Dennis: WSJ Editorial: How high Can Rates Go? I went long 5 days ago. I started picking around the rubble and building a portfolio,
TA
----------------------------------------------------- May 16, 2000 Editorial
How High Can Rates Go?
By Todd G. Buchholz, chairman of Victoria Capital, LLC, and author of "Market Shock: 9 Economic and Social Upheavals That Will Shake Your Financial Future -- and What to Do About Them" (HarperCollins, 1999).
Federal Reserve Board Chairman Alan Greenspan seems to think the stock market is too high, people are feeling too wealthy, and wages are starting to creep up. So he'll likely hike interest rates at the Federal Reserve meeting today.
But there's another way he could achieve his goals. Quit his job. If the chairman turned in his keys to the Fed men's room, the Dow Jones Industrial Average would dive 20% and interest rates on 10-year Treasury bonds would shoot up past 7.5%. We'd sure get a slowdown fast. But there are probably limits to the chairman's patriotism, despite his serving five presidents at the White House or the Fed over the past 30 years.
Paradoxical Moment
There's a serious point here. The chairman's credibility, stature and longevity are his enemies at this paradoxical moment. Americans have so much faith in Mr. Greenspan and the Federal Reserve Board that they are ignoring higher mortgage and auto loan rates. Families figure they will simply refinance at lower rates once Mr. Greenspan gets things back on track. Even foreigners trust him, driving up the dollar this year by about 9% against the euro, 7% against the British pound, and 6% against the yen.
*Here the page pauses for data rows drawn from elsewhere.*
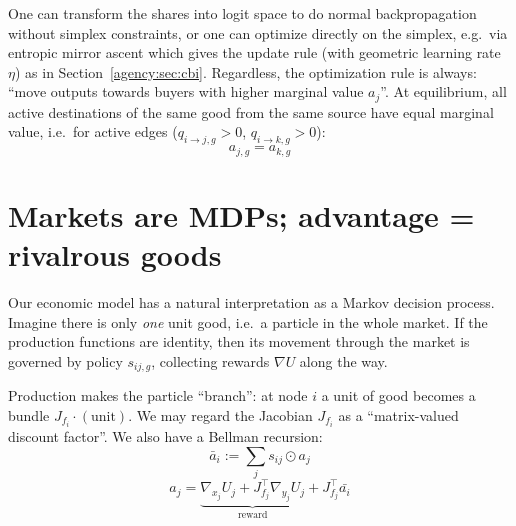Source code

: One can transform the shares into logit space to do normal backpropagation without simplex
constraints, or one can optimize directly on the simplex, e.g.\ via entropic mirror
ascent which gives the update rule (with geometric learning rate $\eta$) as in
Section~\ref{agency:sec:cbi}. Regardless, the optimization rule is always: ``move outputs
towards buyers with higher marginal value $a_j$''. At equilibrium, all active destinations
of the same good from the same source have equal marginal value, i.e.\ for active edges
($q_{i\to j,g}>0$, $q_{i\to k,g}>0$):
\[a_{j,g}=a_{k,g}\]

\section{Markets are MDPs; advantage = rivalrous goods}\label{agency:sec:mdp}

Our economic model has a natural interpretation as a Markov decision process. Imagine there is only \emph{one} unit
good, i.e.\ a particle in the whole market. If the production functions are identity, then
its movement through the market is governed by policy $s_{ij,g}$, collecting rewards
$\nabla U$ along the way.

Production makes the particle ``branch'': at node $i$ a unit of good becomes a bundle
$J_{f_i} \cdot (\text{unit})$. We may regard the Jacobian $J_{f_i}$ as a ``matrix-valued
discount factor''. We also have a Bellman recursion:
\begin{equation}
\bar a_{i} := \sum_j s_{ij}\odot a_{j}\label{agency:eq:vbar}
\end{equation}
\begin{equation}
a_j = \underbrace{\nabla_{x_j} U_j+ J_{f_j}^\top\nabla_{y_j} U_j}_{\text{reward}} + J_{f_j}^\top \bar{a_i}\label{agency:eq:bellman}
\end{equation}

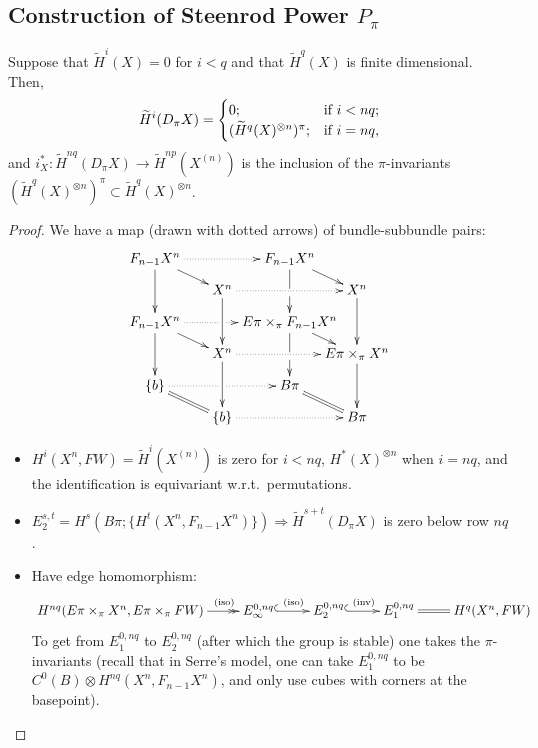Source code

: \documentclass[11pt]{article}
\begin{document}
\begin{SteenrodTalk}
\pagebreak
\subsection*{Construction of Steenrod Power $P_\pi$}
\begin{lem*}\label{lemaboutpiadic}
Suppose that $\widetilde H^i (X) = 0$ for $i < q$ and that $\widetilde H^q (X)$ is finite dimensional.  Then,
\[\widetilde H^i(D_\pi X)=
\begin{cases}0;&\textup{if }i<nq;\\(\widetilde H^q(X)^{\otimes n})^\pi;&\textup{if }i=nq,%
\end{cases}
\]
and $i_X^*:\widetilde H^{nq}(D_\pi X)\to \widetilde H^{np}(X^{(n)})$ is the inclusion of the $\pi$-invariants $(\widetilde H^q(X)^{\otimes n})^\pi\subset\widetilde H^q(X)^{\otimes n}$.
\end{lem*}
\begin{proof}
We have a map (drawn with dotted arrows) of bundle-subbundle pairs:
\[\xymatrix@!0@C=1.7cm@R=.8cm{
F_{n-1}X^n\ar[dd]\ar[rd]\ar@{.>}[rr]&&F_{n-1}X^n\ar'[d][dd]\ar[rd]\\
&X^n\ar[dd]\ar@{.>}[rr]&&\ar[dd]X^n\\
F_{n-1}X^n\ar[dd]\ar[rd]\ar@{.>}'[r][rr]&&E\pi\times_\pi F_{n-1}X^n\ar'[d][dd]\ar[rd]\\
&X^n\ar[dd]\ar@{.>}[rr]&&\ar[dd]E\pi\times_\pi X^n\\
\{b\}\ar@{.>}'[r][rr]\ar@{=}[rd]&&B\pi\ar@{=}[rd]\\
&\{b\}\ar@{.>}[rr]&&B\pi
}\]
\begin{itemize}\squishlist
\item $H^i(X^n,FW)=\widetilde H^i(X^{(n)})$ is zero for $i<nq$, $H^*(X)^{\otimes n}$ when $i=nq$, and the identification is equivariant w.r.t.\ permutations.
\item $E_2^{s,t} = H^s(B\pi; \{H^t(X^n, F_{n-1} X^n)\}) \Rightarrow \widetilde H^{s+t}(D_\pi X)$ is zero below row $nq$.
\item Have edge homomorphism: 
\[\xymatrix{
H^{nq}(E\pi\times_\pi X^n,E\pi\times_\pi FW)\ar@{->>}[r]^{\text{\qquad\qquad\qquad \ \ (iso)}} &E^{0,nq}_\infty\ar@{^{(}->}[r]^{\text{(iso)}}&E^{0,nq}_2\ar@{^{(}->}[r]^{\text{(inv)}}&E_1^{0,nq}\ar@{=}[r]&H^q(X^n,FW)
}\]
To get from $E_1^{0,nq}$ to $E_2^{0,nq}$ (after which the group is stable) one takes the $\pi$-invariants (recall that in Serre's model, one can take $E_1^{0,nq}$ to be $C^0(B)\otimes H^{nq}(X^n,F_{n-1}X^n)$, and only use cubes with corners at the basepoint).\qedhere

\end{itemize}
\end{proof}
\end{SteenrodTalk}
\end{document}
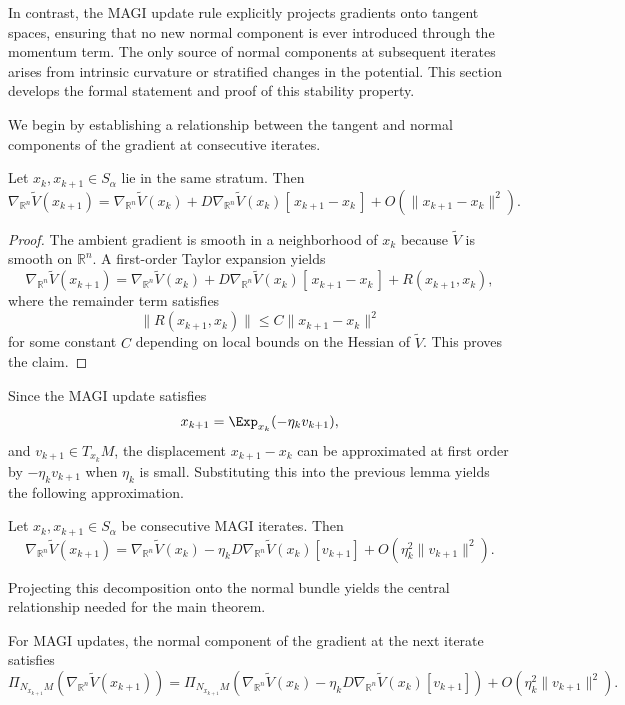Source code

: \documentclass[12pt]{article}
\begin{document}
In contrast, the MAGI update rule explicitly projects gradients onto tangent spaces, ensuring that no new normal component is ever introduced through the momentum term. The only source of normal components at subsequent iterates arises from intrinsic curvature or stratified changes in the potential. This section develops the formal statement and proof of this stability property.

We begin by establishing a relationship between the tangent and normal components of the gradient at consecutive iterates.

\begin{lemma}
Let $x_k, x_{k+1} \in S_\alpha$ lie in the same stratum. Then
\[
\nabla_{\mathbb{R}^n} \widetilde{V}(x_{k+1})
=
\nabla_{\mathbb{R}^n} \widetilde{V}(x_k)
+
D\nabla_{\mathbb{R}^n} \widetilde{V}(x_k) [\, x_{k+1} - x_k \,] + O(\|x_{k+1} - x_k\|^2).
\]
\end{lemma}

\begin{proof}
The ambient gradient is smooth in a neighborhood of $x_k$ because $\widetilde{V}$ is smooth on $\mathbb{R}^n$. A first-order Taylor expansion yields
\[
\nabla_{\mathbb{R}^n} \widetilde{V}(x_{k+1})
=
\nabla_{\mathbb{R}^n} \widetilde{V}(x_k)
+
D\nabla_{\mathbb{R}^n} \widetilde{V}(x_k) [\, x_{k+1} - x_k \,]
+ R(x_{k+1},x_k),
\]
where the remainder term satisfies
\[
\|R(x_{k+1}, x_k)\| \le C \|x_{k+1}-x_k\|^2
\]
for some constant $C$ depending on local bounds on the Hessian of $\widetilde{V}$. This proves the claim.
\end{proof}

Since the MAGI update satisfies
\[
x_{k+1} = \Exp_{x_k}(-\eta_k v_{k+1}),
\]
and $v_{k+1} \in T_{x_k} M$, the displacement $x_{k+1} - x_k$ can be approximated at first order by $-\eta_k v_{k+1}$ when $\eta_k$ is small. Substituting this into the previous lemma yields the following approximation.

\begin{lemma}
Let $x_k, x_{k+1} \in S_\alpha$ be consecutive MAGI iterates. Then
\[
\nabla_{\mathbb{R}^n} \widetilde{V}(x_{k+1})
=
\nabla_{\mathbb{R}^n} \widetilde{V}(x_k)
-
\eta_k D\nabla_{\mathbb{R}^n} \widetilde{V}(x_k)[v_{k+1}]
+
O(\eta_k^2\|v_{k+1}\|^2).
\]
\end{lemma}

Projecting this decomposition onto the normal bundle yields the central relationship needed for the main theorem.

\begin{lemma}
For MAGI updates, the normal component of the gradient at the next iterate satisfies
\[
\Pi_{N_{x_{k+1}}M}(\nabla_{\mathbb{R}^n} \widetilde{V}(x_{k+1}))
=
\Pi_{N_{x_{k+1}}M}\!\left( \nabla_{\mathbb{R}^n} \widetilde{V}(x_k)
-
\eta_k D\nabla_{\mathbb{R}^n} \widetilde{V}(x_k)[v_{k+1}]  \right)
+
O(\eta_k^2\|v_{k+1}\|^2).
\]
\end{lemma}
\end{document}
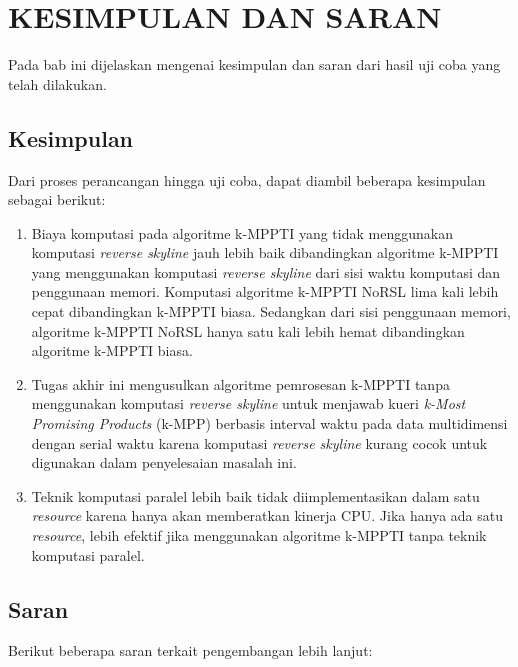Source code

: \chapter{KESIMPULAN DAN SARAN}\label{chap:kesimpulan-saran}

\tab Pada bab ini dijelaskan mengenai kesimpulan dan saran dari hasil uji coba yang telah dilakukan.

\section{Kesimpulan}

\tab Dari proses perancangan hingga uji coba, dapat diambil beberapa kesimpulan sebagai berikut:

\begin{enumerate}
	\item Biaya komputasi pada algoritme k-MPPTI yang tidak menggunakan komputasi \textit{reverse skyline} jauh lebih baik dibandingkan algoritme k-MPPTI yang menggunakan komputasi \textit{reverse skyline} dari sisi waktu komputasi dan penggunaan memori. Komputasi algoritme k-MPPTI NoRSL lima kali lebih cepat dibandingkan k-MPPTI biasa. Sedangkan dari sisi penggunaan memori, algoritme k-MPPTI NoRSL hanya satu kali lebih hemat dibandingkan algoritme k-MPPTI biasa.
	
	\item  Tugas akhir ini mengusulkan algoritme pemrosesan k-MPPTI tanpa menggunakan komputasi \textit{reverse skyline} untuk menjawab kueri \textit{k-Most Promising Products} (k-MPP) berbasis interval waktu pada data multidimensi dengan serial waktu karena komputasi \textit{reverse skyline} kurang cocok untuk digunakan dalam penyelesaian masalah ini.
	
	\item Teknik komputasi paralel lebih baik tidak diimplementasikan dalam satu \textit{resource} karena hanya akan memberatkan kinerja CPU. Jika hanya ada satu \textit{resource}, lebih efektif jika menggunakan algoritme k-MPPTI tanpa teknik komputasi paralel.
	
	
\end{enumerate}

\section{Saran}

\tab Berikut beberapa saran terkait pengembangan lebih lanjut:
That leaves Mr. Greenspan with a couple of choices. He could keep jacking up short-term rates again and again and again, until the Federal Funds rate hits, say, 7.5%. (It was 6% this morning.) Sooner or later, businesses and families would feel the pinch.
Trouble is, this is a recipe for a typical 20th-century recession. No doubt, Mr. Greenspan remembers the 1990 recession, which followed a rampage of rate hikes in 1988 and 1989 that propelled the Fed Funds rate to 9.75%. I served in the White House during that period and watched angry missives from Treasury Secretary Nicholas Brady blaze across my desk on their way to Mr. Greenspan's Fed office on C Street. I'm sure he doesn't want to end his career with a bitter deja vu.
Alternatively, he could just borrow a few pages from Muhammad Ali's playbook. For instance, the "rope-a-dope" strategy, in which Mr. Ali patiently let George Foreman pound himself into exhaustion in the hot Congo sun. The point here is that Mr. Greenspan should display similar poise. He should not panic and start flailing away at the U.S. consumer by punching up short-term rates a full percentage point in the next few months. The U.S. consumer is going to punch himself out without the Fed moving aggressively.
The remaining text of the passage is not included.